## [Try it]
In your copy, leave out the pictures and repeat the entries below exactly.

## [Given records]
━━━━━━━━━━

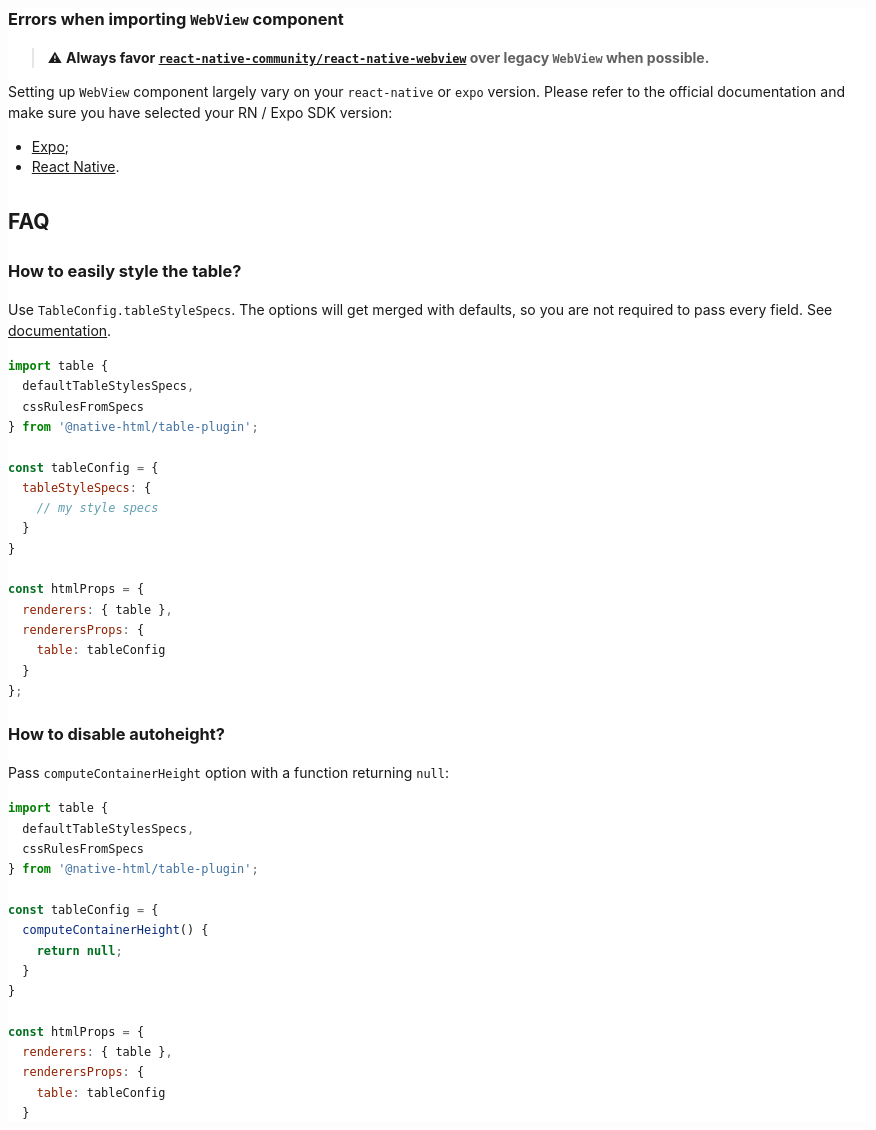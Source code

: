 <a name="errors-when-importing-webview-component" />

### Errors when importing `WebView` component

> :warning: **Always favor
> [`react-native-community/react-native-webview`](https://github.com/react-native-community/react-native-webview)
> over legacy `WebView` when possible.**

Setting up `WebView` component largely vary on your `react-native` or `expo` version.
Please refer to the official documentation and make sure you have selected your RN / Expo SDK version:

- [Expo](https://docs.expo.io/versions/latest/sdk/webview/);
- [React Native](https://facebook.github.io/react-native/docs/webview).

## FAQ

### How to easily style the table?

Use `TableConfig.tableStyleSpecs`. The options will get merged with defaults,
so you are not required to pass every field. See
[documentation](https://github.com/native-html/plugins/blob/master/packages/table-plugin/docs/table-plugin.tablestylespecs.md).

```javascript
import table {
  defaultTableStylesSpecs,
  cssRulesFromSpecs
} from '@native-html/table-plugin';

const tableConfig = {
  tableStyleSpecs: {
    // my style specs
  }
}

const htmlProps = {
  renderers: { table },
  renderersProps: {
    table: tableConfig
  }
};
```

### How to disable autoheight?

Pass `computeContainerHeight` option with a function returning `null`:

```javascript
import table {
  defaultTableStylesSpecs,
  cssRulesFromSpecs
} from '@native-html/table-plugin';

const tableConfig = {
  computeContainerHeight() {
    return null;
  }
}

const htmlProps = {
  renderers: { table },
  renderersProps: {
    table: tableConfig
  }
```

━━━━━━━━━━

## [Exercise solution]
Source code

: <a name="errors-when-importing-webview-component" />

### Errors when importing `WebView` component

> :warning: **Always favor
> [`react-native-community/react-native-webview`](https://github.com/react-native-community/react-native-webview)
> over legacy `WebView` when possible.**

Setting up `WebView` component largely vary on your `react-native` or `expo` version.
Please refer to the official documentation and make sure you have selected your RN / Expo SDK version:

- [Expo](https://docs.expo.io/versions/latest/sdk/webview/);
- [React Native](https://facebook.github.io/react-native/docs/webview).

## FAQ

### How to easily style the table?

Use `TableConfig.tableStyleSpecs`. The options will get merged with defaults,
so you are not required to pass every field. See
[documentation](https://github.com/native-html/plugins/blob/master/packages/table-plugin/docs/table-plugin.tablestylespecs.md).

```javascript
import table {
  defaultTableStylesSpecs,
  cssRulesFromSpecs
} from '@native-html/table-plugin';

const tableConfig = {
  tableStyleSpecs: {
    // my style specs
  }
}

const htmlProps = {
  renderers: { table },
  renderersProps: {
    table: tableConfig
  }
};
```

### How to disable autoheight?

Pass `computeContainerHeight` option with a function returning `null`:

```javascript
import table {
  defaultTableStylesSpecs,
  cssRulesFromSpecs
} from '@native-html/table-plugin';

const tableConfig = {
  computeContainerHeight() {
    return null;
  }
}

const htmlProps = {
  renderers: { table },
  renderersProps: {
    table: tableConfig
  }
```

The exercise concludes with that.